◆ Exercise directions
Pick every line with "independent" from the material below.

◆ Input
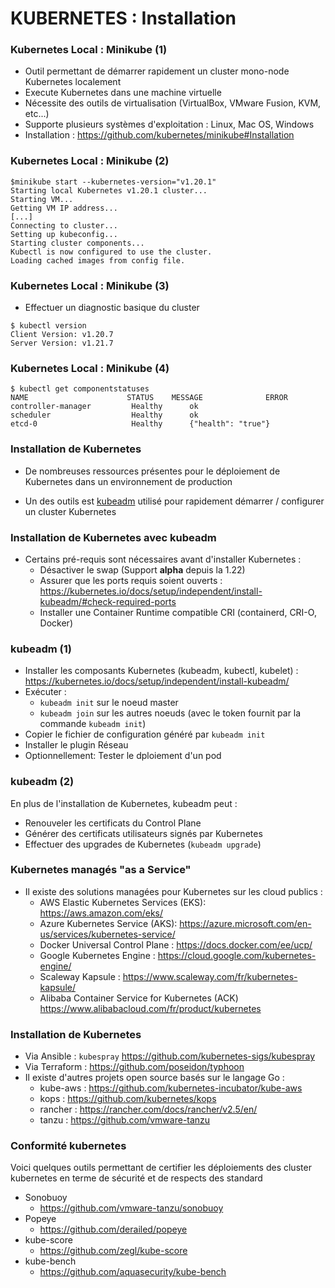 # KUBERNETES : Installation

### Kubernetes Local : Minikube (1)

- Outil permettant de démarrer rapidement un cluster mono-node Kubernetes localement
- Execute Kubernetes dans une machine virtuelle
- Nécessite des outils de virtualisation (VirtualBox, VMware Fusion, KVM, etc...)
- Supporte plusieurs systèmes d'exploitation : Linux, Mac OS, Windows
- Installation : <https://github.com/kubernetes/minikube#Installation>


### Kubernetes Local : Minikube (2)

```console
$minikube start --kubernetes-version="v1.20.1"
Starting local Kubernetes v1.20.1 cluster...
Starting VM...
Getting VM IP address...
[...]
Connecting to cluster...
Setting up kubeconfig...
Starting cluster components...
Kubectl is now configured to use the cluster.
Loading cached images from config file.
```

### Kubernetes Local : Minikube (3)

- Effectuer un diagnostic basique du cluster

```console
$ kubectl version
Client Version: v1.20.7
Server Version: v1.21.7
```


### Kubernetes Local : Minikube (4)

```console
$ kubectl get componentstatuses
NAME                      STATUS    MESSAGE              ERROR
controller-manager         Healthy      ok
scheduler                  Healthy      ok
etcd-0                     Healthy      {"health": "true"}
```

### Installation de Kubernetes


- De nombreuses ressources présentes pour le déploiement de Kubernetes dans un environnement de production

- Un des outils est [kubeadm](https://github.com/kubernetes/kubeadm) utilisé pour rapidement démarrer / configurer un cluster Kubernetes

### Installation de Kubernetes avec kubeadm

- Certains pré-requis sont nécessaires avant d'installer Kubernetes :
    - Désactiver le swap (Support **alpha** depuis la 1.22)
    - Assurer que les ports requis soient ouverts : <https://kubernetes.io/docs/setup/independent/install-kubeadm/#check-required-ports>
    - Installer une Container Runtime compatible CRI (containerd, CRI-O, Docker)

### kubeadm (1)

- Installer les composants Kubernetes (kubeadm, kubectl, kubelet) : <https://kubernetes.io/docs/setup/independent/install-kubeadm/>
- Exécuter : 
     - `kubeadm init` sur le noeud master
     - `kubeadm join` sur les autres noeuds (avec le token fournit par la commande `kubeadm init`)
- Copier le fichier de configuration généré par `kubeadm init`
- Installer le plugin Réseau
- Optionnellement:  Tester le dploiement d'un pod

### kubeadm (2)

En plus de l'installation de Kubernetes, kubeadm peut :

- Renouveler les certificats du Control Plane
- Générer des certificats utilisateurs signés par Kubernetes
- Effectuer des upgrades de Kubernetes (`kubeadm upgrade`)

### Kubernetes managés "as a Service"

- Il existe des solutions managées pour Kubernetes sur les cloud publics :
    - AWS Elastic Kubernetes Services (EKS): <https://aws.amazon.com/eks/>
    - Azure Kubernetes Service (AKS): <https://azure.microsoft.com/en-us/services/kubernetes-service/>
    - Docker Universal Control Plane : <https://docs.docker.com/ee/ucp/>
    - Google Kubernetes Engine : <https://cloud.google.com/kubernetes-engine/>
    - Scaleway Kapsule : <https://www.scaleway.com/fr/kubernetes-kapsule/>
    - Alibaba Container Service for Kubernetes (ACK) <https://www.alibabacloud.com/fr/product/kubernetes>

### Installation de Kubernetes

- Via Ansible : `kubespray` <https://github.com/kubernetes-sigs/kubespray>
- Via Terraform : <https://github.com/poseidon/typhoon>
- Il existe d'autres projets open source basés sur le langage Go :
    - kube-aws : <https://github.com/kubernetes-incubator/kube-aws>
    - kops : <https://github.com/kubernetes/kops>
    - rancher : <https://rancher.com/docs/rancher/v2.5/en/>
    - tanzu : <https://github.com/vmware-tanzu>

### Conformité kubernetes

Voici quelques outils permettant de certifier les déploiements des cluster kubernetes en terme de sécurité et de respects des standard

- Sonobuoy 
    - <https://github.com/vmware-tanzu/sonobuoy>
- Popeye
    - <https://github.com/derailed/popeye>
- kube-score
    - <https://github.com/zegl/kube-score>
- kube-bench
    - <https://github.com/aquasecurity/kube-bench>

◆ Completed task
    - Assurer que les ports requis soient ouverts : <https://kubernetes.io/docs/setup/independent/install-kubeadm/#check-required-ports>
- Installer les composants Kubernetes (kubeadm, kubectl, kubelet) : <https://kubernetes.io/docs/setup/independent/install-kubeadm/>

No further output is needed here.